Summary: Set in 1880, the story charts the journey of 15 Montana cowboys as they sail to Vladivostok, Russia to deliver a herd of 500 longhorns to the small Siberian town of Bakaskaya. Upon arriving in Vladivostok, the men encounter Yakolev, a harbor master intent on denying them permission to deliver their herd, however, Shad, the cowboy’s leader decides to sail to a beach outside of town and proceeds to have his men push the cattle off the boat and have then swim to shore. After reaching shore, the cowboys encounter a band of of 15 Cossacks who have been ordered to escort the men to Bakaskaya to ensure the longhorns are delivered safely. As the group of cowboys and Cossacks make the often treacherous journey across the Siberian wilderness, they are forced to endure a clash of cultures, the Tartar army, and wild animals which they must fight together in order to survive. Rostov, the Cossack leader, and Shad join forces to ensure they safety of their men, often teaching each other about honor and courage, something that seems to transcend language and cultural barriers. Although both sides experience great loss at the hands of the harsh wilderness and opposing soldiers, they form a united front in the name of freedom.

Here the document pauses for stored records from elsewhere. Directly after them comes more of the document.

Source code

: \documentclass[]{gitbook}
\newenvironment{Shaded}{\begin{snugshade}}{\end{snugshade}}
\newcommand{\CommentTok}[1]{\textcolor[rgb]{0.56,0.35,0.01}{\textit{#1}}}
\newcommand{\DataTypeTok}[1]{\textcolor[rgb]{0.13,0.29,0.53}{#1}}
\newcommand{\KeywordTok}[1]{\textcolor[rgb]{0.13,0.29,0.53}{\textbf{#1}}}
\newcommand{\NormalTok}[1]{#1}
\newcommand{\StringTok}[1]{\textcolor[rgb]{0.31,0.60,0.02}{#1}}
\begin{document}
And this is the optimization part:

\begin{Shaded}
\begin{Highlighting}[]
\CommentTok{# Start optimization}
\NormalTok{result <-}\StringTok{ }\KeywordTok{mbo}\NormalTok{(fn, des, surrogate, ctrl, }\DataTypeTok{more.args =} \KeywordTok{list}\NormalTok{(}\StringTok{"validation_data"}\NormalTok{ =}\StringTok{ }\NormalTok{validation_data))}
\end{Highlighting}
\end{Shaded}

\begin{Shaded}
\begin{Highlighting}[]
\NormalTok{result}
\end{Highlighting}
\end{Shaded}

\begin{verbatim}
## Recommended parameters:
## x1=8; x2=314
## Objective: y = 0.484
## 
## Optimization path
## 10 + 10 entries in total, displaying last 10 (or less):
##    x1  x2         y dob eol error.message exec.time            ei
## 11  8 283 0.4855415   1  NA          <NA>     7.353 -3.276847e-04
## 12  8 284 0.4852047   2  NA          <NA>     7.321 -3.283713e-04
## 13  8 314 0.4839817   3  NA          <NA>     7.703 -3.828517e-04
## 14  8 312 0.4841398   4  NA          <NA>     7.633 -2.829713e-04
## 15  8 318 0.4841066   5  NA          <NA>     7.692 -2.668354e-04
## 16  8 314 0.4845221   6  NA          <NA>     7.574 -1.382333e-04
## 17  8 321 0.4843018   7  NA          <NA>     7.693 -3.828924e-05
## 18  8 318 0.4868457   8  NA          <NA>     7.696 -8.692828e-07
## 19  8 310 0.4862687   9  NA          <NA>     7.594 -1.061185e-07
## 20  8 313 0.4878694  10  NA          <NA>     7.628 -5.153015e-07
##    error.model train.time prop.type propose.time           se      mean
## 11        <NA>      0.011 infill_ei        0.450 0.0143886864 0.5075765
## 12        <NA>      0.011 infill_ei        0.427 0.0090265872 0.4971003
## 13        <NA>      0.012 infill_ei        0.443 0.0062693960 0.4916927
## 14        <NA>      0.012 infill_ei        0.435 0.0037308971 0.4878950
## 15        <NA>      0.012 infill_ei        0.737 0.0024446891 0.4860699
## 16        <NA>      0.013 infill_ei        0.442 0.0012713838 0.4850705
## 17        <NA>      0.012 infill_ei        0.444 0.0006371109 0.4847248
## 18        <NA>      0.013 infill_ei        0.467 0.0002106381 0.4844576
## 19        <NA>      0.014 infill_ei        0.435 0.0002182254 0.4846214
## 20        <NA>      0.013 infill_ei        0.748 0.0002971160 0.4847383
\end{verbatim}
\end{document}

Evaluation: I can’t say enough good things about this book. Superb writing and character development. It is a powerful look at honor and courage from the perspective of two vastly different cultures. Although the differences amongst the men are many, they all find a commonality in their humanness. Huffaker’s writing is beautiful, powerful, and draws the reader into this world where wilderness and man pose the greatest threat. The story moves at a quick enough pace to keep you interested but goes slow enough to ensure you grasp the all of the small details. It definitely rises above western cliches and portrays the men in complex, dynamic, and realistic ways.
Appeal Factors: Fast-paced, character-driven, humorous, witty, atmospheric, descriptive, and moving
Read-alike Titles and Authors:
- Cuba Libre, by Elmore Leonard
- From the Listening Hills, by Louis L’Amour
- Shifting Calder Wind, by Janet Dailey
Awards: This book has not won any awards
- Talk with your reader and/or audience by reading dialogue from the book, especially dialogue between Rostov and Levi, and between Rostov and Shad.
- Evoke a sense of empathy for one of the characters, make the reader walk in their shoes. Ex. Rostov’s decision to end the suffering of one of the men.
Book Discussion Questions:
- How were the cowboys and the Cossacks different? Similar? What was the turning point that brought the men together?
- Shad and Rostov are from two different cultures yet seem to see the world through the same lens. What makes both men such great leaders? Do you think one is better at leading his men than the other? If so, why?
- Levi grows close to Rostov during their journey. Why does Levi connect to him and the philosophical stories he tells? What do the stories about the swans represent for both the cowboys and the Cossacks?
- Why is the burial of Igor’s horse so significant? What does it say about the Cossacks and honor? Do you think the cowboys would have done the same thing, why or why not?
- Did you find Rostov’s actions towards Shad after he is captured by the Tartars honorable? Why is it significant that he was the one to pull the trigger?
This book was a recommendation from one of my professor’s and I wanted to expand my reading in the western genre. I read reviews on Goodreads and was impressed at the positive response. I was intrigued by the premise of the book and wanted to see how cowboys and Cossacks interacted and whether any similarities would be revealed as the book progressed. I have never read a western novel that is set outside of the United States so the fact that it was set in the Siberian wilderness was initially what hooked me.